** WHAT YOU NEED TO DO **
An exact reprint of the listing is required, with no pictures included.

** DATA IN THIS EXERCISE **
_ _ _ _
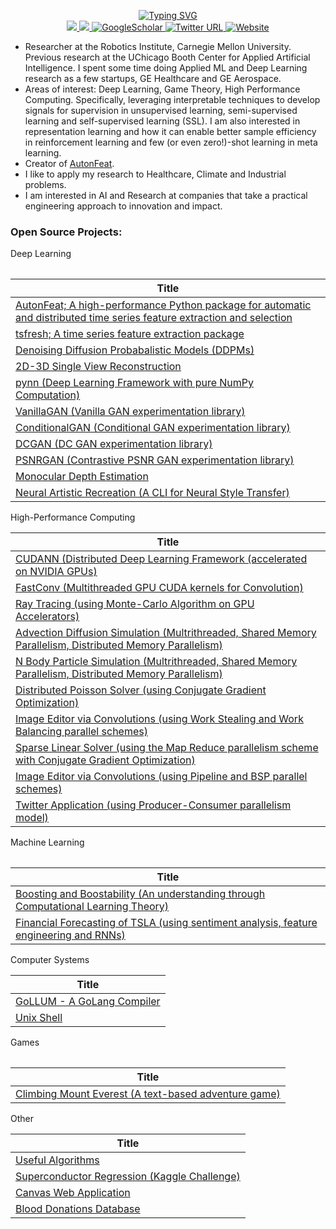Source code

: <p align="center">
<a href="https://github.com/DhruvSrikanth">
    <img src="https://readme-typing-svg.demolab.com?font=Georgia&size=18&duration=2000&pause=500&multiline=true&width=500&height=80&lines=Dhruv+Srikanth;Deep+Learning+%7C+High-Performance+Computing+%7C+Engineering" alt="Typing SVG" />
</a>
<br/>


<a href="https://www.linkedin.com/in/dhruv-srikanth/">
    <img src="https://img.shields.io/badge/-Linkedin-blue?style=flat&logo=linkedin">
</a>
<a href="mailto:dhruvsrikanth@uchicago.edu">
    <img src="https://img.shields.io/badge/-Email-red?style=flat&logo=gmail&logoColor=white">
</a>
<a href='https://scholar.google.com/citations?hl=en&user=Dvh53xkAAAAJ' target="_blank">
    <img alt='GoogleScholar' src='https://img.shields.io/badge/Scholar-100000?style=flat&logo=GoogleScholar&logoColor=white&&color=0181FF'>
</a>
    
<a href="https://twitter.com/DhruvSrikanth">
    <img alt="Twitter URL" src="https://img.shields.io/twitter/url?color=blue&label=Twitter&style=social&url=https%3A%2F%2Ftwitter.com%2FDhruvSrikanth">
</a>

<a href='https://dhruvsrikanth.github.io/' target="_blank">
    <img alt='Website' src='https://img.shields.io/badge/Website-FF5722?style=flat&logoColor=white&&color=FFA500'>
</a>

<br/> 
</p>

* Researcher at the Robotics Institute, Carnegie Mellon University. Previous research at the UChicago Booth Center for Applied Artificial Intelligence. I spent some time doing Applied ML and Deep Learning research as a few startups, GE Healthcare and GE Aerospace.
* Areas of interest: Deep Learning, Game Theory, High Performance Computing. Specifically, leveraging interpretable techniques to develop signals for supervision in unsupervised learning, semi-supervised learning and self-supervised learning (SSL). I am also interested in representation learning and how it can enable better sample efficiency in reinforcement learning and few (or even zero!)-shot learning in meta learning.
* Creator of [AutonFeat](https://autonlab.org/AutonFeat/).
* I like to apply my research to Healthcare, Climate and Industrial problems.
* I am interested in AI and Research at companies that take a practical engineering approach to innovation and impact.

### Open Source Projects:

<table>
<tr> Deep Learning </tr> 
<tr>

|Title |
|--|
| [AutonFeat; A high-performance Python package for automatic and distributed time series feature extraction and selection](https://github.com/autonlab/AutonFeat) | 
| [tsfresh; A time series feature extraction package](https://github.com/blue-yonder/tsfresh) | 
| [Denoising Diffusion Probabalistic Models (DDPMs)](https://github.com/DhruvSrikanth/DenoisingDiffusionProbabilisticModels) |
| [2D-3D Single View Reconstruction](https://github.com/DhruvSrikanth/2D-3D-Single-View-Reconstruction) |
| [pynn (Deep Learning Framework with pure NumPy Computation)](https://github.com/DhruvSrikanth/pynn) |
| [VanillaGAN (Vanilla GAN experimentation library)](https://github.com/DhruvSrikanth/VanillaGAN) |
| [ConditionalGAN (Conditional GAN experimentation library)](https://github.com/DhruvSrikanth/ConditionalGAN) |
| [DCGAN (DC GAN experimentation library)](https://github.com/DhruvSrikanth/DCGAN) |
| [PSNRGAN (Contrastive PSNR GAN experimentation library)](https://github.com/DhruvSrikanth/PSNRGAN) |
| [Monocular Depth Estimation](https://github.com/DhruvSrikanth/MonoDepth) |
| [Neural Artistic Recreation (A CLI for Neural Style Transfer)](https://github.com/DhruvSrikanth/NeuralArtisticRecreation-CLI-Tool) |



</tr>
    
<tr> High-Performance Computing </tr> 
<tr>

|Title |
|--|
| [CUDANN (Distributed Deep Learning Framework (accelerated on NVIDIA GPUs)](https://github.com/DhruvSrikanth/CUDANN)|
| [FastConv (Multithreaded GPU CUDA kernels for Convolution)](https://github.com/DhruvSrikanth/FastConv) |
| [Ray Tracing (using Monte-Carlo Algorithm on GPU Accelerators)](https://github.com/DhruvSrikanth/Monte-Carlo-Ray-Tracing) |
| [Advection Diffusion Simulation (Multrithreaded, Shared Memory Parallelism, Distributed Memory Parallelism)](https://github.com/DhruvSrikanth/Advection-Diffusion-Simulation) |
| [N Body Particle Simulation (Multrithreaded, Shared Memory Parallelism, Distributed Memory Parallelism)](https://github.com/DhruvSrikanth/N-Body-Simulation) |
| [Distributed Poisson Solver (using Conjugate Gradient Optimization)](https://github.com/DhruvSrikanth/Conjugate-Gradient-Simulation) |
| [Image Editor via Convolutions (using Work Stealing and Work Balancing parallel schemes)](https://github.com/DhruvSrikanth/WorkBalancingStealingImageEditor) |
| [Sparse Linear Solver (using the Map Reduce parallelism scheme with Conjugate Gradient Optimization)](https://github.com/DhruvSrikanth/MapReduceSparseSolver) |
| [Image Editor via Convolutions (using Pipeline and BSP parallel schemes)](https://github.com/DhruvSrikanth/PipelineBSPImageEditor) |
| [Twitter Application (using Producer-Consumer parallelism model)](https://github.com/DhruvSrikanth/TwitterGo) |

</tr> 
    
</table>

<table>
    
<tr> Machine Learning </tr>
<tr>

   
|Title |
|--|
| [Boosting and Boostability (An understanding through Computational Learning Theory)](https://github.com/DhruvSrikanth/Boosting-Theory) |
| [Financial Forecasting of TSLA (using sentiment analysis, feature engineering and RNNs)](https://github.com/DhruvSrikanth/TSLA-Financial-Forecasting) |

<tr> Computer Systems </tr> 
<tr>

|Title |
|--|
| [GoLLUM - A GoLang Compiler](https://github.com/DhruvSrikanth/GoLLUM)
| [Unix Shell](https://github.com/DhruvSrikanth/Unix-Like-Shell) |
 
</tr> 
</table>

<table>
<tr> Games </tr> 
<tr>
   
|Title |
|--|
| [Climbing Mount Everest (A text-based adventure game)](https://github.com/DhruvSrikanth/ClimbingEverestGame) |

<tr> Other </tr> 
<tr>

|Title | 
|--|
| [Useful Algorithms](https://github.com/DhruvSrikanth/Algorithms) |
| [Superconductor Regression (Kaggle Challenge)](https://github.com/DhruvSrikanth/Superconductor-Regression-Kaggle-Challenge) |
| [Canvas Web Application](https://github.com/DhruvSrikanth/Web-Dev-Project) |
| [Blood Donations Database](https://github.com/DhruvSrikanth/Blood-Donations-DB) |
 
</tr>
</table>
_ _ _ _
** ANSWER BOX **
Source code

: <p align="center">
<a href="https://github.com/DhruvSrikanth">
    <img src="https://readme-typing-svg.demolab.com?font=Georgia&size=18&duration=2000&pause=500&multiline=true&width=500&height=80&lines=Dhruv+Srikanth;Deep+Learning+%7C+High-Performance+Computing+%7C+Engineering" alt="Typing SVG" />
</a>
<br/>


<a href="https://www.linkedin.com/in/dhruv-srikanth/">
    <img src="https://img.shields.io/badge/-Linkedin-blue?style=flat&logo=linkedin">
</a>
<a href="mailto:dhruvsrikanth@uchicago.edu">
    <img src="https://img.shields.io/badge/-Email-red?style=flat&logo=gmail&logoColor=white">
</a>
<a href='https://scholar.google.com/citations?hl=en&user=Dvh53xkAAAAJ' target="_blank">
    <img alt='GoogleScholar' src='https://img.shields.io/badge/Scholar-100000?style=flat&logo=GoogleScholar&logoColor=white&&color=0181FF'>
</a>
    
<a href="https://twitter.com/DhruvSrikanth">
    <img alt="Twitter URL" src="https://img.shields.io/twitter/url?color=blue&label=Twitter&style=social&url=https%3A%2F%2Ftwitter.com%2FDhruvSrikanth">
</a>

<a href='https://dhruvsrikanth.github.io/' target="_blank">
    <img alt='Website' src='https://img.shields.io/badge/Website-FF5722?style=flat&logoColor=white&&color=FFA500'>
</a>

<br/> 
</p>

* Researcher at the Robotics Institute, Carnegie Mellon University. Previous research at the UChicago Booth Center for Applied Artificial Intelligence. I spent some time doing Applied ML and Deep Learning research as a few startups, GE Healthcare and GE Aerospace.
* Areas of interest: Deep Learning, Game Theory, High Performance Computing. Specifically, leveraging interpretable techniques to develop signals for supervision in unsupervised learning, semi-supervised learning and self-supervised learning (SSL). I am also interested in representation learning and how it can enable better sample efficiency in reinforcement learning and few (or even zero!)-shot learning in meta learning.
* Creator of [AutonFeat](https://autonlab.org/AutonFeat/).
* I like to apply my research to Healthcare, Climate and Industrial problems.
* I am interested in AI and Research at companies that take a practical engineering approach to innovation and impact.

### Open Source Projects:

<table>
<tr> Deep Learning </tr> 
<tr>

|Title |
|--|
| [AutonFeat; A high-performance Python package for automatic and distributed time series feature extraction and selection](https://github.com/autonlab/AutonFeat) | 
| [tsfresh; A time series feature extraction package](https://github.com/blue-yonder/tsfresh) | 
| [Denoising Diffusion Probabalistic Models (DDPMs)](https://github.com/DhruvSrikanth/DenoisingDiffusionProbabilisticModels) |
| [2D-3D Single View Reconstruction](https://github.com/DhruvSrikanth/2D-3D-Single-View-Reconstruction) |
| [pynn (Deep Learning Framework with pure NumPy Computation)](https://github.com/DhruvSrikanth/pynn) |
| [VanillaGAN (Vanilla GAN experimentation library)](https://github.com/DhruvSrikanth/VanillaGAN) |
| [ConditionalGAN (Conditional GAN experimentation library)](https://github.com/DhruvSrikanth/ConditionalGAN) |
| [DCGAN (DC GAN experimentation library)](https://github.com/DhruvSrikanth/DCGAN) |
| [PSNRGAN (Contrastive PSNR GAN experimentation library)](https://github.com/DhruvSrikanth/PSNRGAN) |
| [Monocular Depth Estimation](https://github.com/DhruvSrikanth/MonoDepth) |
| [Neural Artistic Recreation (A CLI for Neural Style Transfer)](https://github.com/DhruvSrikanth/NeuralArtisticRecreation-CLI-Tool) |



</tr>
    
<tr> High-Performance Computing </tr> 
<tr>

|Title |
|--|
| [CUDANN (Distributed Deep Learning Framework (accelerated on NVIDIA GPUs)](https://github.com/DhruvSrikanth/CUDANN)|
| [FastConv (Multithreaded GPU CUDA kernels for Convolution)](https://github.com/DhruvSrikanth/FastConv) |
| [Ray Tracing (using Monte-Carlo Algorithm on GPU Accelerators)](https://github.com/DhruvSrikanth/Monte-Carlo-Ray-Tracing) |
| [Advection Diffusion Simulation (Multrithreaded, Shared Memory Parallelism, Distributed Memory Parallelism)](https://github.com/DhruvSrikanth/Advection-Diffusion-Simulation) |
| [N Body Particle Simulation (Multrithreaded, Shared Memory Parallelism, Distributed Memory Parallelism)](https://github.com/DhruvSrikanth/N-Body-Simulation) |
| [Distributed Poisson Solver (using Conjugate Gradient Optimization)](https://github.com/DhruvSrikanth/Conjugate-Gradient-Simulation) |
| [Image Editor via Convolutions (using Work Stealing and Work Balancing parallel schemes)](https://github.com/DhruvSrikanth/WorkBalancingStealingImageEditor) |
| [Sparse Linear Solver (using the Map Reduce parallelism scheme with Conjugate Gradient Optimization)](https://github.com/DhruvSrikanth/MapReduceSparseSolver) |
| [Image Editor via Convolutions (using Pipeline and BSP parallel schemes)](https://github.com/DhruvSrikanth/PipelineBSPImageEditor) |
| [Twitter Application (using Producer-Consumer parallelism model)](https://github.com/DhruvSrikanth/TwitterGo) |

</tr> 
    
</table>

<table>
    
<tr> Machine Learning </tr>
<tr>

   
|Title |
|--|
| [Boosting and Boostability (An understanding through Computational Learning Theory)](https://github.com/DhruvSrikanth/Boosting-Theory) |
| [Financial Forecasting of TSLA (using sentiment analysis, feature engineering and RNNs)](https://github.com/DhruvSrikanth/TSLA-Financial-Forecasting) |

<tr> Computer Systems </tr> 
<tr>

|Title |
|--|
| [GoLLUM - A GoLang Compiler](https://github.com/DhruvSrikanth/GoLLUM)
| [Unix Shell](https://github.com/DhruvSrikanth/Unix-Like-Shell) |
 
</tr> 
</table>

<table>
<tr> Games </tr> 
<tr>
   
|Title |
|--|
| [Climbing Mount Everest (A text-based adventure game)](https://github.com/DhruvSrikanth/ClimbingEverestGame) |

<tr> Other </tr> 
<tr>

|Title | 
|--|
| [Useful Algorithms](https://github.com/DhruvSrikanth/Algorithms) |
| [Superconductor Regression (Kaggle Challenge)](https://github.com/DhruvSrikanth/Superconductor-Regression-Kaggle-Challenge) |
| [Canvas Web Application](https://github.com/DhruvSrikanth/Web-Dev-Project) |
| [Blood Donations Database](https://github.com/DhruvSrikanth/Blood-Donations-DB) |
 
</tr>
</table>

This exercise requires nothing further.